WHAT TO DO: Please restate each entry below, word for word.

Dataset entries:
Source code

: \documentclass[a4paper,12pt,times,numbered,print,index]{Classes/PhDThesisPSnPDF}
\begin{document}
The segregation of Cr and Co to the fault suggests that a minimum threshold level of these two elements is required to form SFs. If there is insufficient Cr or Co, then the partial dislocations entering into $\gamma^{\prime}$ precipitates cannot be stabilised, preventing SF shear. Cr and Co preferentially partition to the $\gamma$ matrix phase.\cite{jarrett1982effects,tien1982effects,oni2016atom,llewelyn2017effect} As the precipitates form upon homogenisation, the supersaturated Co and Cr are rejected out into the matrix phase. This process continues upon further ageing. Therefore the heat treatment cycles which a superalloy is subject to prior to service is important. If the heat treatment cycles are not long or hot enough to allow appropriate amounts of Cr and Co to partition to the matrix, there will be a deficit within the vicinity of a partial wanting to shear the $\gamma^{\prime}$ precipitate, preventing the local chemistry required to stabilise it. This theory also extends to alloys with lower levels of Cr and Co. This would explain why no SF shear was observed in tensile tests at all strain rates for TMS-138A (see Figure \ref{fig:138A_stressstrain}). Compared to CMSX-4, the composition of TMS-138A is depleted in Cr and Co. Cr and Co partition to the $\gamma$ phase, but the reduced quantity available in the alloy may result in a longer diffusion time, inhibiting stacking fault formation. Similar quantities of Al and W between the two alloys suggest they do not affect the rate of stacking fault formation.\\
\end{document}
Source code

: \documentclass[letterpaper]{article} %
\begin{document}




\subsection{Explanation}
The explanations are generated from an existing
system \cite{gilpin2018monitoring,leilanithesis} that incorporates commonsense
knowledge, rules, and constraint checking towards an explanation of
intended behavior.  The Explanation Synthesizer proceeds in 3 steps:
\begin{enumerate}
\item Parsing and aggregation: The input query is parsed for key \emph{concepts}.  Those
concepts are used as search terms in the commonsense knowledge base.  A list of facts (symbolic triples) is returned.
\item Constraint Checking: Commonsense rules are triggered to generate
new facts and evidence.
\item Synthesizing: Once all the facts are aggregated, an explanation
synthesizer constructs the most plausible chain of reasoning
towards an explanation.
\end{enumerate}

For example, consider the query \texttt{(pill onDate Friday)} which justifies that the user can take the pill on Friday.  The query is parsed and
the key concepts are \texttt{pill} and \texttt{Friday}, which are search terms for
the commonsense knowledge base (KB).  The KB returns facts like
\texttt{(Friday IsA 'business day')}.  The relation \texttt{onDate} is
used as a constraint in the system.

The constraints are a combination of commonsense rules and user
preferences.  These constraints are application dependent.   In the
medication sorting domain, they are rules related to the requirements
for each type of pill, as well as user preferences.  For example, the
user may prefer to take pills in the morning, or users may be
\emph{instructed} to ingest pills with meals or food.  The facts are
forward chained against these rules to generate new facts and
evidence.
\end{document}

FINISHED EXERCISE:
Source code

: \documentclass[a4paper,12pt,times,numbered,print,index]{Classes/PhDThesisPSnPDF}
\begin{document}
The segregation of Cr and Co to the fault suggests that a minimum threshold level of these two elements is required to form SFs. If there is insufficient Cr or Co, then the partial dislocations entering into $\gamma^{\prime}$ precipitates cannot be stabilised, preventing SF shear. Cr and Co preferentially partition to the $\gamma$ matrix phase.\cite{jarrett1982effects,tien1982effects,oni2016atom,llewelyn2017effect} As the precipitates form upon homogenisation, the supersaturated Co and Cr are rejected out into the matrix phase. This process continues upon further ageing. Therefore the heat treatment cycles which a superalloy is subject to prior to service is important. If the heat treatment cycles are not long or hot enough to allow appropriate amounts of Cr and Co to partition to the matrix, there will be a deficit within the vicinity of a partial wanting to shear the $\gamma^{\prime}$ precipitate, preventing the local chemistry required to stabilise it. This theory also extends to alloys with lower levels of Cr and Co. This would explain why no SF shear was observed in tensile tests at all strain rates for TMS-138A (see Figure \ref{fig:138A_stressstrain}). Compared to CMSX-4, the composition of TMS-138A is depleted in Cr and Co. Cr and Co partition to the $\gamma$ phase, but the reduced quantity available in the alloy may result in a longer diffusion time, inhibiting stacking fault formation. Similar quantities of Al and W between the two alloys suggest they do not affect the rate of stacking fault formation.\\
\end{document}
Source code

: \documentclass[letterpaper]{article} %
\begin{document}




\subsection{Explanation}
The explanations are generated from an existing
system \cite{gilpin2018monitoring,leilanithesis} that incorporates commonsense
knowledge, rules, and constraint checking towards an explanation of
intended behavior.  The Explanation Synthesizer proceeds in 3 steps:
\begin{enumerate}
\item Parsing and aggregation: The input query is parsed for key \emph{concepts}.  Those
concepts are used as search terms in the commonsense knowledge base.  A list of facts (symbolic triples) is returned.
\item Constraint Checking: Commonsense rules are triggered to generate
new facts and evidence.
\item Synthesizing: Once all the facts are aggregated, an explanation
synthesizer constructs the most plausible chain of reasoning
towards an explanation.
\end{enumerate}

For example, consider the query \texttt{(pill onDate Friday)} which justifies that the user can take the pill on Friday.  The query is parsed and
the key concepts are \texttt{pill} and \texttt{Friday}, which are search terms for
the commonsense knowledge base (KB).  The KB returns facts like
\texttt{(Friday IsA 'business day')}.  The relation \texttt{onDate} is
used as a constraint in the system.

The constraints are a combination of commonsense rules and user
preferences.  These constraints are application dependent.   In the
medication sorting domain, they are rules related to the requirements
for each type of pill, as well as user preferences.  For example, the
user may prefer to take pills in the morning, or users may be
\emph{instructed} to ingest pills with meals or food.  The facts are
forward chained against these rules to generate new facts and
evidence.
\end{document}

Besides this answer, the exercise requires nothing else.